WHAT IS REQUIRED
What's wanted is a faithful retyping of every entry, pictures excluded.

※ ※ ※

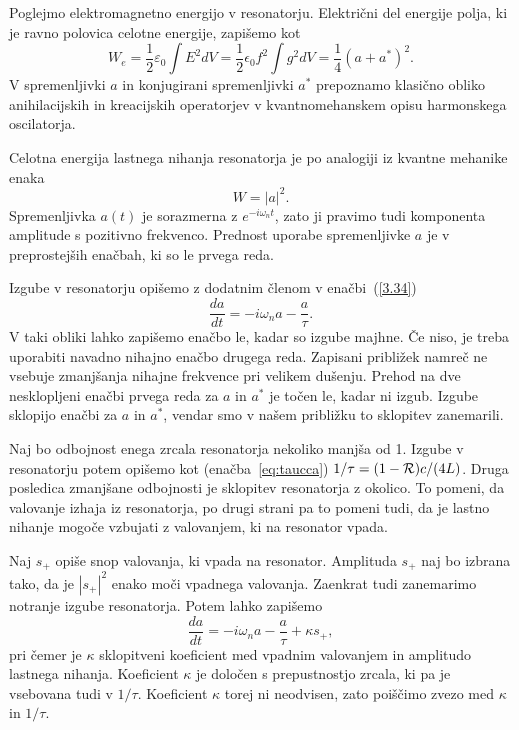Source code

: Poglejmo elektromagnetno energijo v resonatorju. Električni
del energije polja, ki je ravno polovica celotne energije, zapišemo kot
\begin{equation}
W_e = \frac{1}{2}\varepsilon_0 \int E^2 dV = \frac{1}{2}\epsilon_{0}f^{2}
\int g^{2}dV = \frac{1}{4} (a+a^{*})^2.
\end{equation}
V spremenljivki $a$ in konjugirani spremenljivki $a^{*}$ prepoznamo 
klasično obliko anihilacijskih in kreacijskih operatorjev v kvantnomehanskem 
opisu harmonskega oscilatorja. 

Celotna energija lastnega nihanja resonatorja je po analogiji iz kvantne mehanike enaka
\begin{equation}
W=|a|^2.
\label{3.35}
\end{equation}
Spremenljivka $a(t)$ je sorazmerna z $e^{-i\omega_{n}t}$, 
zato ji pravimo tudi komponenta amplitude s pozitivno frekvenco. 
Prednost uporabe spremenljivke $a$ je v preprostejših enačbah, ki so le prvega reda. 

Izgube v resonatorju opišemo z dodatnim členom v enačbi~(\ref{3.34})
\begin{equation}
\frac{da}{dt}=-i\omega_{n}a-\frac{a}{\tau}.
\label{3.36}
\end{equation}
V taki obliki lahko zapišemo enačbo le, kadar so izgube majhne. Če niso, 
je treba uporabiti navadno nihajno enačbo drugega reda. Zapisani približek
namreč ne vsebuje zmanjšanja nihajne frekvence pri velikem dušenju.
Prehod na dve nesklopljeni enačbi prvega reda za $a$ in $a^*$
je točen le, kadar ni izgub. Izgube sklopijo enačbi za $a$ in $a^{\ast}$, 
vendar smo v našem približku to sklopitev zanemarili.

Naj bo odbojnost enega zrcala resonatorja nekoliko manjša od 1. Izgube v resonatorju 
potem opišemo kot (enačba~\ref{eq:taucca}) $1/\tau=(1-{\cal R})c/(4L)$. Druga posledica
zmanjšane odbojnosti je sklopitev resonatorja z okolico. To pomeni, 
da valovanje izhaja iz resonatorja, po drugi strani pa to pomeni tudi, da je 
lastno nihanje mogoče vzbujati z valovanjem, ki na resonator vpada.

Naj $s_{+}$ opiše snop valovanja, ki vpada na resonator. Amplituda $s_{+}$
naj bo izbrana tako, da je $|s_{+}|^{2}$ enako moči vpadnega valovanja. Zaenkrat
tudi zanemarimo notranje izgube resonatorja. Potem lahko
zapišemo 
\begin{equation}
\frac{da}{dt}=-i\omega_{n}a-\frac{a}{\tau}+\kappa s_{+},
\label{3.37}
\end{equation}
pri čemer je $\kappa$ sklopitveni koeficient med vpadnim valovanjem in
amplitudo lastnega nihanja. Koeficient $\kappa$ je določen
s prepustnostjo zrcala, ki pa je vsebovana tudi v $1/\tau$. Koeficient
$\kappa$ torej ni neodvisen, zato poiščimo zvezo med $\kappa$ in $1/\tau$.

※ ※ ※

SOLUTION
Source code

: Poglejmo elektromagnetno energijo v resonatorju. Električni
del energije polja, ki je ravno polovica celotne energije, zapišemo kot
\begin{equation}
W_e = \frac{1}{2}\varepsilon_0 \int E^2 dV = \frac{1}{2}\epsilon_{0}f^{2}
\int g^{2}dV = \frac{1}{4} (a+a^{*})^2.
\end{equation}
V spremenljivki $a$ in konjugirani spremenljivki $a^{*}$ prepoznamo 
klasično obliko anihilacijskih in kreacijskih operatorjev v kvantnomehanskem 
opisu harmonskega oscilatorja. 

Celotna energija lastnega nihanja resonatorja je po analogiji iz kvantne mehanike enaka
\begin{equation}
W=|a|^2.
\label{3.35}
\end{equation}
Spremenljivka $a(t)$ je sorazmerna z $e^{-i\omega_{n}t}$, 
zato ji pravimo tudi komponenta amplitude s pozitivno frekvenco. 
Prednost uporabe spremenljivke $a$ je v preprostejših enačbah, ki so le prvega reda. 

Izgube v resonatorju opišemo z dodatnim členom v enačbi~(\ref{3.34})
\begin{equation}
\frac{da}{dt}=-i\omega_{n}a-\frac{a}{\tau}.
\label{3.36}
\end{equation}
V taki obliki lahko zapišemo enačbo le, kadar so izgube majhne. Če niso, 
je treba uporabiti navadno nihajno enačbo drugega reda. Zapisani približek
namreč ne vsebuje zmanjšanja nihajne frekvence pri velikem dušenju.
Prehod na dve nesklopljeni enačbi prvega reda za $a$ in $a^*$
je točen le, kadar ni izgub. Izgube sklopijo enačbi za $a$ in $a^{\ast}$, 
vendar smo v našem približku to sklopitev zanemarili.

Naj bo odbojnost enega zrcala resonatorja nekoliko manjša od 1. Izgube v resonatorju 
potem opišemo kot (enačba~\ref{eq:taucca}) $1/\tau=(1-{\cal R})c/(4L)$. Druga posledica
zmanjšane odbojnosti je sklopitev resonatorja z okolico. To pomeni, 
da valovanje izhaja iz resonatorja, po drugi strani pa to pomeni tudi, da je 
lastno nihanje mogoče vzbujati z valovanjem, ki na resonator vpada.

Naj $s_{+}$ opiše snop valovanja, ki vpada na resonator. Amplituda $s_{+}$
naj bo izbrana tako, da je $|s_{+}|^{2}$ enako moči vpadnega valovanja. Zaenkrat
tudi zanemarimo notranje izgube resonatorja. Potem lahko
zapišemo 
\begin{equation}
\frac{da}{dt}=-i\omega_{n}a-\frac{a}{\tau}+\kappa s_{+},
\label{3.37}
\end{equation}
pri čemer je $\kappa$ sklopitveni koeficient med vpadnim valovanjem in
amplitudo lastnega nihanja. Koeficient $\kappa$ je določen
s prepustnostjo zrcala, ki pa je vsebovana tudi v $1/\tau$. Koeficient
$\kappa$ torej ni neodvisen, zato poiščimo zvezo med $\kappa$ in $1/\tau$.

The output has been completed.